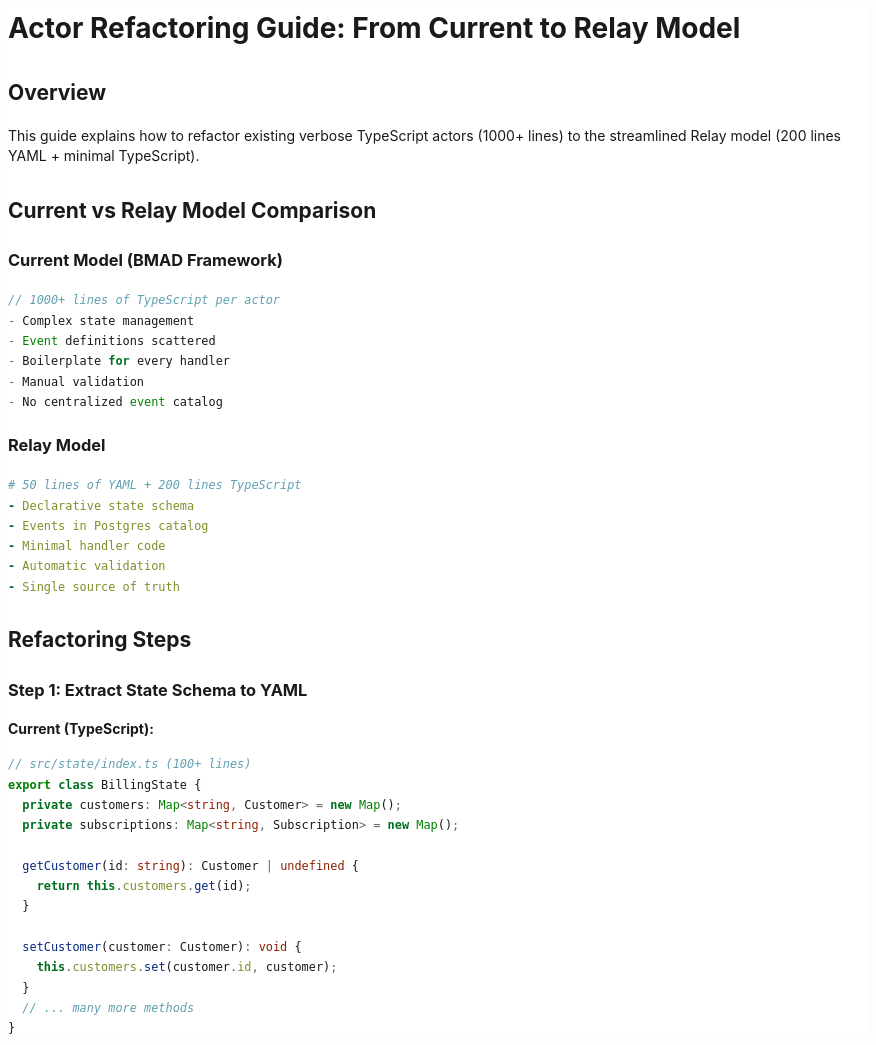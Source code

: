 # Actor Refactoring Guide: From Current to Relay Model

## Overview

This guide explains how to refactor existing verbose TypeScript actors (1000+ lines) to the streamlined Relay model (200 lines YAML + minimal TypeScript).

## Current vs Relay Model Comparison

### Current Model (BMAD Framework)
```typescript
// 1000+ lines of TypeScript per actor
- Complex state management
- Event definitions scattered
- Boilerplate for every handler
- Manual validation
- No centralized event catalog
```

### Relay Model
```yaml
# 50 lines of YAML + 200 lines TypeScript
- Declarative state schema
- Events in Postgres catalog
- Minimal handler code
- Automatic validation
- Single source of truth
```

## Refactoring Steps

### Step 1: Extract State Schema to YAML

**Current (TypeScript):**
```typescript
// src/state/index.ts (100+ lines)
export class BillingState {
  private customers: Map<string, Customer> = new Map();
  private subscriptions: Map<string, Subscription> = new Map();
  
  getCustomer(id: string): Customer | undefined {
    return this.customers.get(id);
  }
  
  setCustomer(customer: Customer): void {
    this.customers.set(customer.id, customer);
  }
  // ... many more methods
}
```

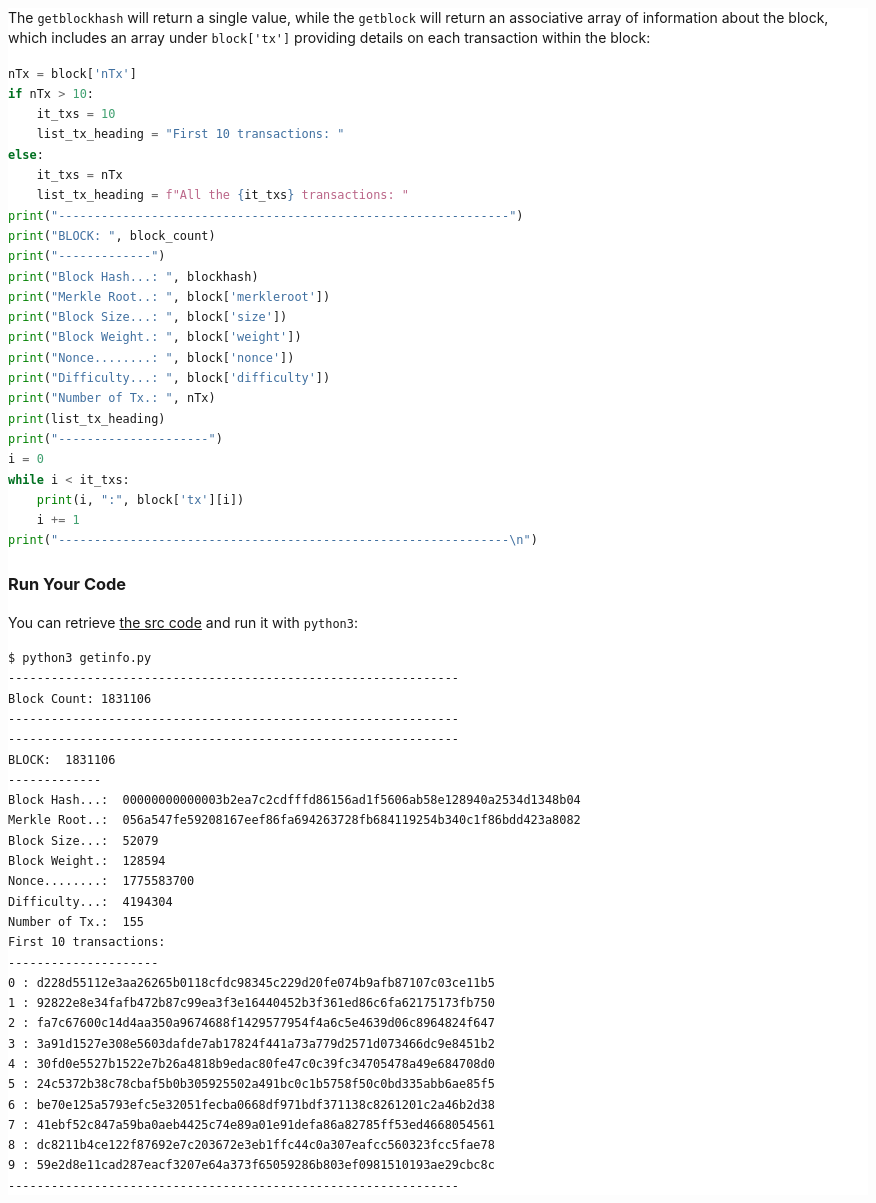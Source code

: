 The `getblockhash` will return a single value, while the `getblock` will return an associative array of information about the block, which includes an array under `block['tx']` providing details on each transaction within the block:
```py
nTx = block['nTx']
if nTx > 10:
    it_txs = 10
    list_tx_heading = "First 10 transactions: "
else:
    it_txs = nTx
    list_tx_heading = f"All the {it_txs} transactions: "
print("---------------------------------------------------------------")
print("BLOCK: ", block_count)
print("-------------")
print("Block Hash...: ", blockhash)
print("Merkle Root..: ", block['merkleroot'])
print("Block Size...: ", block['size'])
print("Block Weight.: ", block['weight'])
print("Nonce........: ", block['nonce'])
print("Difficulty...: ", block['difficulty'])
print("Number of Tx.: ", nTx)
print(list_tx_heading)
print("---------------------")
i = 0
while i < it_txs:
    print(i, ":", block['tx'][i])
    i += 1
print("---------------------------------------------------------------\n")
```

### Run Your Code

You can retrieve [the src code](src/17_4_getinfo.py) and run it with `python3`:
```
$ python3 getinfo.py
---------------------------------------------------------------
Block Count: 1831106
---------------------------------------------------------------
---------------------------------------------------------------
BLOCK:  1831106
-------------
Block Hash...:  00000000000003b2ea7c2cdfffd86156ad1f5606ab58e128940a2534d1348b04
Merkle Root..:  056a547fe59208167eef86fa694263728fb684119254b340c1f86bdd423a8082
Block Size...:  52079
Block Weight.:  128594
Nonce........:  1775583700
Difficulty...:  4194304
Number of Tx.:  155
First 10 transactions: 
---------------------
0 : d228d55112e3aa26265b0118cfdc98345c229d20fe074b9afb87107c03ce11b5
1 : 92822e8e34fafb472b87c99ea3f3e16440452b3f361ed86c6fa62175173fb750
2 : fa7c67600c14d4aa350a9674688f1429577954f4a6c5e4639d06c8964824f647
3 : 3a91d1527e308e5603dafde7ab17824f441a73a779d2571d073466dc9e8451b2
4 : 30fd0e5527b1522e7b26a4818b9edac80fe47c0c39fc34705478a49e684708d0
5 : 24c5372b38c78cbaf5b0b305925502a491bc0c1b5758f50c0bd335abb6ae85f5
6 : be70e125a5793efc5e32051fecba0668df971bdf371138c8261201c2a46b2d38
7 : 41ebf52c847a59ba0aeb4425c74e89a01e91defa86a82785ff53ed4668054561
8 : dc8211b4ce122f87692e7c203672e3eb1ffc44c0a307eafcc560323fcc5fae78
9 : 59e2d8e11cad287eacf3207e64a373f65059286b803ef0981510193ae29cbc8c
---------------------------------------------------------------
```
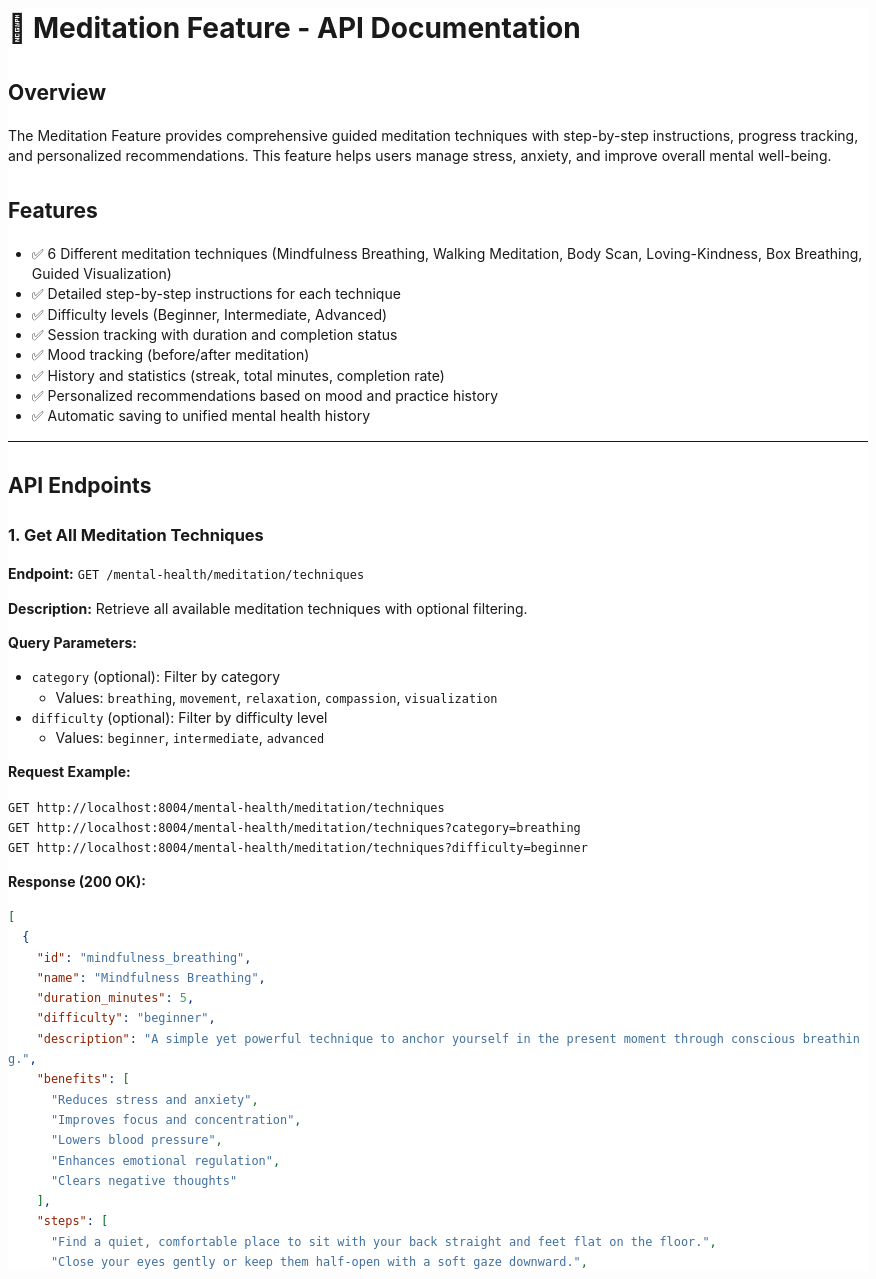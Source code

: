 # 🧘 Meditation Feature - API Documentation

## Overview

The Meditation Feature provides comprehensive guided meditation techniques with step-by-step instructions, progress tracking, and personalized recommendations. This feature helps users manage stress, anxiety, and improve overall mental well-being.

## Features

- ✅ 6 Different meditation techniques (Mindfulness Breathing, Walking Meditation, Body Scan, Loving-Kindness, Box Breathing, Guided Visualization)
- ✅ Detailed step-by-step instructions for each technique
- ✅ Difficulty levels (Beginner, Intermediate, Advanced)
- ✅ Session tracking with duration and completion status
- ✅ Mood tracking (before/after meditation)
- ✅ History and statistics (streak, total minutes, completion rate)
- ✅ Personalized recommendations based on mood and practice history
- ✅ Automatic saving to unified mental health history

---

## API Endpoints

### 1. Get All Meditation Techniques

**Endpoint:** `GET /mental-health/meditation/techniques`

**Description:** Retrieve all available meditation techniques with optional filtering.

**Query Parameters:**
- `category` (optional): Filter by category
  - Values: `breathing`, `movement`, `relaxation`, `compassion`, `visualization`
- `difficulty` (optional): Filter by difficulty level
  - Values: `beginner`, `intermediate`, `advanced`

**Request Example:**
```http
GET http://localhost:8004/mental-health/meditation/techniques
GET http://localhost:8004/mental-health/meditation/techniques?category=breathing
GET http://localhost:8004/mental-health/meditation/techniques?difficulty=beginner
```

**Response (200 OK):**
```json
[
  {
    "id": "mindfulness_breathing",
    "name": "Mindfulness Breathing",
    "duration_minutes": 5,
    "difficulty": "beginner",
    "description": "A simple yet powerful technique to anchor yourself in the present moment through conscious breathing.",
    "benefits": [
      "Reduces stress and anxiety",
      "Improves focus and concentration",
      "Lowers blood pressure",
      "Enhances emotional regulation",
      "Clears negative thoughts"
    ],
    "steps": [
      "Find a quiet, comfortable place to sit with your back straight and feet flat on the floor.",
      "Close your eyes gently or keep them half-open with a soft gaze downward.",
```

● **EXERCISE BRIEF**: Return a copy of each line in the entries that carries the string "category".

● **RESPONSE FOR THIS EXERCISE**:
- `category` (optional): Filter by category
GET http://localhost:8004/mental-health/meditation/techniques?category=breathing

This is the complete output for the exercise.